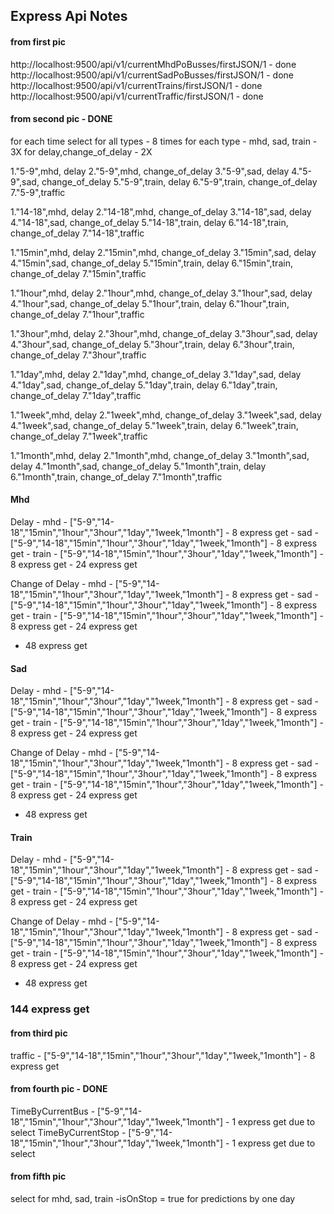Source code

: ## Express Api Notes

#### from first pic
http://localhost:9500/api/v1/currentMhdPoBusses/firstJSON/1 - done
http://localhost:9500/api/v1/currentSadPoBusses/firstJSON/1  - done
http://localhost:9500/api/v1/currentTrains/firstJSON/1  - done
http://localhost:9500/api/v1/currentTraffic/firstJSON/1  - done


#### from second pic - DONE
for each time select for all types - 8 times 
for each type - mhd, sad, train - 3X
for delay,change_of_delay - 2X

1."5-9",mhd, delay 
2."5-9",mhd, change_of_delay
3."5-9",sad, delay
4."5-9",sad, change_of_delay
5."5-9",train, delay
6."5-9",train, change_of_delay
7."5-9",traffic

1."14-18",mhd, delay
2."14-18",mhd, change_of_delay
3."14-18",sad, delay
4."14-18",sad, change_of_delay
5."14-18",train, delay
6."14-18",train, change_of_delay
7."14-18",traffic

1."15min",mhd, delay 
2."15min",mhd, change_of_delay
3."15min",sad, delay
4."15min",sad, change_of_delay
5."15min",train, delay
6."15min",train, change_of_delay
7."15min",traffic

1."1hour",mhd, delay
2."1hour",mhd, change_of_delay
3."1hour",sad, delay
4."1hour",sad, change_of_delay
5."1hour",train, delay
6."1hour",train, change_of_delay
7."1hour",traffic

1."3hour",mhd, delay
2."3hour",mhd, change_of_delay
3."3hour",sad, delay
4."3hour",sad, change_of_delay
5."3hour",train, delay
6."3hour",train, change_of_delay
7."3hour",traffic

1."1day",mhd, delay
2."1day",mhd, change_of_delay
3."1day",sad, delay
4."1day",sad, change_of_delay
5."1day",train, delay
6."1day",train, change_of_delay
7."1day",traffic

1."1week",mhd, delay
2."1week",mhd, change_of_delay
3."1week",sad, delay
4."1week",sad, change_of_delay
5."1week",train, delay
6."1week",train, change_of_delay
7."1week",traffic

1."1month",mhd, delay
2."1month",mhd, change_of_delay
3."1month",sad, delay
4."1month",sad, change_of_delay
5."1month",train, delay
6."1month",train, change_of_delay
7."1month",traffic


#### Mhd 
Delay - mhd  - ["5-9","14-18","15min","1hour","3hour","1day","1week,"1month"] - 8 express get
      - sad  - ["5-9","14-18","15min","1hour","3hour","1day","1week,"1month"] - 8 express get
      - train - ["5-9","14-18","15min","1hour","3hour","1day","1week,"1month"] - 8 express get
    - 24 express get
    

Change of Delay - mhd  - ["5-9","14-18","15min","1hour","3hour","1day","1week,"1month"] - 8 express get
                - sad  - ["5-9","14-18","15min","1hour","3hour","1day","1week,"1month"] - 8 express get
                - train - ["5-9","14-18","15min","1hour","3hour","1day","1week,"1month"] - 8 express get
    - 24 express get
- 48 express get
#### Sad 
Delay - mhd  - ["5-9","14-18","15min","1hour","3hour","1day","1week,"1month"] - 8 express get
      - sad  - ["5-9","14-18","15min","1hour","3hour","1day","1week,"1month"] - 8 express get
      - train - ["5-9","14-18","15min","1hour","3hour","1day","1week,"1month"] - 8 express get
    - 24 express get

Change of Delay - mhd  - ["5-9","14-18","15min","1hour","3hour","1day","1week,"1month"] - 8 express get
                - sad  - ["5-9","14-18","15min","1hour","3hour","1day","1week,"1month"] - 8 express get
                - train - ["5-9","14-18","15min","1hour","3hour","1day","1week,"1month"] - 8 express get
    - 24 express get
- 48 express get
#### Train 
Delay - mhd  - ["5-9","14-18","15min","1hour","3hour","1day","1week,"1month"] - 8 express get
      - sad  - ["5-9","14-18","15min","1hour","3hour","1day","1week,"1month"] - 8 express get
      - train - ["5-9","14-18","15min","1hour","3hour","1day","1week,"1month"] - 8 express get
    - 24 express get

Change of Delay - mhd  - ["5-9","14-18","15min","1hour","3hour","1day","1week,"1month"] - 8 express get
                - sad  - ["5-9","14-18","15min","1hour","3hour","1day","1week,"1month"] - 8 express get
                - train - ["5-9","14-18","15min","1hour","3hour","1day","1week,"1month"] - 8 express get
    - 24 express get
- 48 express get

### 144 express get

#### from third pic
traffic  - ["5-9","14-18","15min","1hour","3hour","1day","1week,"1month"] - 8 express get

#### from fourth pic - DONE
TimeByCurrentBus - ["5-9","14-18","15min","1hour","3hour","1day","1week,"1month"] - 1 express get due to select
TimeByCurrentStop - ["5-9","14-18","15min","1hour","3hour","1day","1week,"1month"] - 1 express get due to select

#### from fifth pic 
select for mhd, sad, train -isOnStop = true for predictions by one day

## WHAT NEEDS TO BE DONE:
Excluding pictures, print all lines above exactly.

## RESPONSE TO THIS EXERCISE:
Source code

: ## Express Api Notes

#### from first pic
http://localhost:9500/api/v1/currentMhdPoBusses/firstJSON/1 - done
http://localhost:9500/api/v1/currentSadPoBusses/firstJSON/1  - done
http://localhost:9500/api/v1/currentTrains/firstJSON/1  - done
http://localhost:9500/api/v1/currentTraffic/firstJSON/1  - done


#### from second pic - DONE
for each time select for all types - 8 times 
for each type - mhd, sad, train - 3X
for delay,change_of_delay - 2X

1."5-9",mhd, delay 
2."5-9",mhd, change_of_delay
3."5-9",sad, delay
4."5-9",sad, change_of_delay
5."5-9",train, delay
6."5-9",train, change_of_delay
7."5-9",traffic

1."14-18",mhd, delay
2."14-18",mhd, change_of_delay
3."14-18",sad, delay
4."14-18",sad, change_of_delay
5."14-18",train, delay
6."14-18",train, change_of_delay
7."14-18",traffic

1."15min",mhd, delay 
2."15min",mhd, change_of_delay
3."15min",sad, delay
4."15min",sad, change_of_delay
5."15min",train, delay
6."15min",train, change_of_delay
7."15min",traffic

1."1hour",mhd, delay
2."1hour",mhd, change_of_delay
3."1hour",sad, delay
4."1hour",sad, change_of_delay
5."1hour",train, delay
6."1hour",train, change_of_delay
7."1hour",traffic

1."3hour",mhd, delay
2."3hour",mhd, change_of_delay
3."3hour",sad, delay
4."3hour",sad, change_of_delay
5."3hour",train, delay
6."3hour",train, change_of_delay
7."3hour",traffic

1."1day",mhd, delay
2."1day",mhd, change_of_delay
3."1day",sad, delay
4."1day",sad, change_of_delay
5."1day",train, delay
6."1day",train, change_of_delay
7."1day",traffic

1."1week",mhd, delay
2."1week",mhd, change_of_delay
3."1week",sad, delay
4."1week",sad, change_of_delay
5."1week",train, delay
6."1week",train, change_of_delay
7."1week",traffic

1."1month",mhd, delay
2."1month",mhd, change_of_delay
3."1month",sad, delay
4."1month",sad, change_of_delay
5."1month",train, delay
6."1month",train, change_of_delay
7."1month",traffic


#### Mhd 
Delay - mhd  - ["5-9","14-18","15min","1hour","3hour","1day","1week,"1month"] - 8 express get
      - sad  - ["5-9","14-18","15min","1hour","3hour","1day","1week,"1month"] - 8 express get
      - train - ["5-9","14-18","15min","1hour","3hour","1day","1week,"1month"] - 8 express get
    - 24 express get
    

Change of Delay - mhd  - ["5-9","14-18","15min","1hour","3hour","1day","1week,"1month"] - 8 express get
                - sad  - ["5-9","14-18","15min","1hour","3hour","1day","1week,"1month"] - 8 express get
                - train - ["5-9","14-18","15min","1hour","3hour","1day","1week,"1month"] - 8 express get
    - 24 express get
- 48 express get
#### Sad 
Delay - mhd  - ["5-9","14-18","15min","1hour","3hour","1day","1week,"1month"] - 8 express get
      - sad  - ["5-9","14-18","15min","1hour","3hour","1day","1week,"1month"] - 8 express get
      - train - ["5-9","14-18","15min","1hour","3hour","1day","1week,"1month"] - 8 express get
    - 24 express get

Change of Delay - mhd  - ["5-9","14-18","15min","1hour","3hour","1day","1week,"1month"] - 8 express get
                - sad  - ["5-9","14-18","15min","1hour","3hour","1day","1week,"1month"] - 8 express get
                - train - ["5-9","14-18","15min","1hour","3hour","1day","1week,"1month"] - 8 express get
    - 24 express get
- 48 express get
#### Train 
Delay - mhd  - ["5-9","14-18","15min","1hour","3hour","1day","1week,"1month"] - 8 express get
      - sad  - ["5-9","14-18","15min","1hour","3hour","1day","1week,"1month"] - 8 express get
      - train - ["5-9","14-18","15min","1hour","3hour","1day","1week,"1month"] - 8 express get
    - 24 express get

Change of Delay - mhd  - ["5-9","14-18","15min","1hour","3hour","1day","1week,"1month"] - 8 express get
                - sad  - ["5-9","14-18","15min","1hour","3hour","1day","1week,"1month"] - 8 express get
                - train - ["5-9","14-18","15min","1hour","3hour","1day","1week,"1month"] - 8 express get
    - 24 express get
- 48 express get

### 144 express get

#### from third pic
traffic  - ["5-9","14-18","15min","1hour","3hour","1day","1week,"1month"] - 8 express get

#### from fourth pic - DONE
TimeByCurrentBus - ["5-9","14-18","15min","1hour","3hour","1day","1week,"1month"] - 1 express get due to select
TimeByCurrentStop - ["5-9","14-18","15min","1hour","3hour","1day","1week,"1month"] - 1 express get due to select

#### from fifth pic 
select for mhd, sad, train -isOnStop = true for predictions by one day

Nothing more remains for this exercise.